§ TASK BRIEF: From the entries below, copy every line where the string "天佑大夏" appears.
------------------------
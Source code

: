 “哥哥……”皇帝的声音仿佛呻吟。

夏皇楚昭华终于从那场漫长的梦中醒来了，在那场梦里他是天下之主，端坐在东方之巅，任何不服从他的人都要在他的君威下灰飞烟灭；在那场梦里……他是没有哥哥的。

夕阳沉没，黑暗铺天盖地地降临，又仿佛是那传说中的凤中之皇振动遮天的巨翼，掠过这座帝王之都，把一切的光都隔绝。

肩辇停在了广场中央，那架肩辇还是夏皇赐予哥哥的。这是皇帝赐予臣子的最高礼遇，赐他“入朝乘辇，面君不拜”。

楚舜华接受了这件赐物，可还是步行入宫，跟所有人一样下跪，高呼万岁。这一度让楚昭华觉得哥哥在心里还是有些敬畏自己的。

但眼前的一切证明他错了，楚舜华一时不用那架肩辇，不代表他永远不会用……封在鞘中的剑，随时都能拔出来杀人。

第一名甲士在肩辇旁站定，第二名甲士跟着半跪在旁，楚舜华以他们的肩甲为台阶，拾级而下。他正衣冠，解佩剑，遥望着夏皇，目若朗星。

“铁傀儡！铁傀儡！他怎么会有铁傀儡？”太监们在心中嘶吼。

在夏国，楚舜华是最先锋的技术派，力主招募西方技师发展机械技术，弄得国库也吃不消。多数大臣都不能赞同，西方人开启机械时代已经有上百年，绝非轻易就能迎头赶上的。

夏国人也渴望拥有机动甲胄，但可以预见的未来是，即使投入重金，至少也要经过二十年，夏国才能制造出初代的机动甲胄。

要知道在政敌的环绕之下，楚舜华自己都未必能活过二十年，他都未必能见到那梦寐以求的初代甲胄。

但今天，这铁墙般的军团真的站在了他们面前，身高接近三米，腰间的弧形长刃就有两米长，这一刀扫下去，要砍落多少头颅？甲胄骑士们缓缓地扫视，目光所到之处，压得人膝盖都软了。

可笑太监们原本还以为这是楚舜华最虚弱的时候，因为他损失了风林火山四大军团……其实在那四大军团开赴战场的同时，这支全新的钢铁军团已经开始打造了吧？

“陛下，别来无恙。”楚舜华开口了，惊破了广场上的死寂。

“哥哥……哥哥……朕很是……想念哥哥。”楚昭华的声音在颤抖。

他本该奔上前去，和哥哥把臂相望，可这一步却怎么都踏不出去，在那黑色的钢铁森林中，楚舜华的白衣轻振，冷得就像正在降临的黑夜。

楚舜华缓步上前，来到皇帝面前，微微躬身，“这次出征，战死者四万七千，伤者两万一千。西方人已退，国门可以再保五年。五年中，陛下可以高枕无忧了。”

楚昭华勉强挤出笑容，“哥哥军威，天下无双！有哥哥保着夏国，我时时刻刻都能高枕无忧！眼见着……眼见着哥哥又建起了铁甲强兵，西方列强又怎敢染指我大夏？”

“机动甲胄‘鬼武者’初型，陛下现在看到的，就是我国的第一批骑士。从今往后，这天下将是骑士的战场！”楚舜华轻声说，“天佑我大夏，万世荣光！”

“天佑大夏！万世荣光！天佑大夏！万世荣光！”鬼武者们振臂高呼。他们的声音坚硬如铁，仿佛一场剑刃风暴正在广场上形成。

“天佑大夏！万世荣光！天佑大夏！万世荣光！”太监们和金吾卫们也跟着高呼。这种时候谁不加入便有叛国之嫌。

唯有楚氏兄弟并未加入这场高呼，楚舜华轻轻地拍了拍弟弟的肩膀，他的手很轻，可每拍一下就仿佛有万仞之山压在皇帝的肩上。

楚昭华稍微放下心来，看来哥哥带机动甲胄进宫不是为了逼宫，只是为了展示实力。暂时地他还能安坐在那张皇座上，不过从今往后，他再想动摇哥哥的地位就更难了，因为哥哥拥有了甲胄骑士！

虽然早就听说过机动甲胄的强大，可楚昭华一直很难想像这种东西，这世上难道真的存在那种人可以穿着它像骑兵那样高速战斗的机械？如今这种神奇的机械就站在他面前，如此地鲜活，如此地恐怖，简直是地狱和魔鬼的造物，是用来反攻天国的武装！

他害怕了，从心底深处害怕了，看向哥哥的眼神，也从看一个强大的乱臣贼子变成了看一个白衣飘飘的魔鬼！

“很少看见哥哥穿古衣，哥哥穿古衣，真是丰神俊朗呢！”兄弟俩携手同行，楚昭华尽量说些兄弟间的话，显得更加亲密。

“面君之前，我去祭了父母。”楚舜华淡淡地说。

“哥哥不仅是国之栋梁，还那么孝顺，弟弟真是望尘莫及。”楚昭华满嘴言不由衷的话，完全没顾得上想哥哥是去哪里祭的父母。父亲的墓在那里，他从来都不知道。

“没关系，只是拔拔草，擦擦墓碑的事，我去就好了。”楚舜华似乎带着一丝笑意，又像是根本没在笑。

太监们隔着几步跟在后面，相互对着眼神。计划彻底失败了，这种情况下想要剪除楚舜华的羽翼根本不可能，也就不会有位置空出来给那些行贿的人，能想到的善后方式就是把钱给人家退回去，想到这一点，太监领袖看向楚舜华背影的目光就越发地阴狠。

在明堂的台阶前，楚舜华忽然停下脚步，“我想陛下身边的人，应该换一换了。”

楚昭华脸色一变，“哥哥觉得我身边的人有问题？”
------------------------
§ ANSWER TO THIS PROBLEM:
“天佑大夏！万世荣光！天佑大夏！万世荣光！”鬼武者们振臂高呼。他们的声音坚硬如铁，仿佛一场剑刃风暴正在广场上形成。
“天佑大夏！万世荣光！天佑大夏！万世荣光！”太监们和金吾卫们也跟着高呼。这种时候谁不加入便有叛国之嫌。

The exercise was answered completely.